Cleaning data with OpenRefine | Xpdient CIC
Cleaning data for CiviCRM
on 11 Oct 2016 4:42 PM

Getting data into the right shape and cleaning it up is one of most important - and occasionally painstaking - tasks to do before you can move it into a CRM.

What is dirty data?

You might be in an organisation where everyone keeps the same sort of data in different spreadsheets, for example addresses. Or you might keep one sort of data in one spreadsheet - volunteers names and addresses for example - and a timetable for the same volunteers in another.

This sort of arrangement leads to a lot of repetition and a lot of errors. Spreadsheets do not really have any error checking mechanisms built into them.

One of the biggest bugbears is address data. It didn’t use to matter when we communicated using land mail, and spreadsheets and Word were great for printing out address labels.

But now we have geo-coding and address lookups, it’s really important that the right data goes in the right place. So postal codes are always in the same column, city names in the same column, countries in the same column. And all spelled correctly.

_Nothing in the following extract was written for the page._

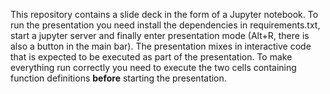 This repository contains a slide deck in the form of a Jupyter notebook.
To run the presentation you need install the dependencies in requirements.txt, start a jupyter server and finally enter presentation mode (Alt+R, there is also a button in the main bar).
The presentation mixes in interactive code that is expected to be executed as part of the presentation. To make everything run correctly you need to execute the two cells containing function definitions **before** starting the presentation.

CRMs are picky about the data they import

Most CRMs - and definitely with CiviCRM - will not accept badly formatted data, so getting it clean is really important.

Xpdient do this stuff all the time an one program we use more than any other is Open Refine, formerly Google Refine.

Open Refine to the rescue

It’s free to use - you just download it and run it in your default browser. You can then load up any Excel or text file and bigin sorting out your data, merging it, correcting it and so on. It takes a little bit of learning but not much to achieve really good results.

And the really good thing is that you can save all things you did and then use it on the same spreadsheet if you need to red- it again later, when there is extra data.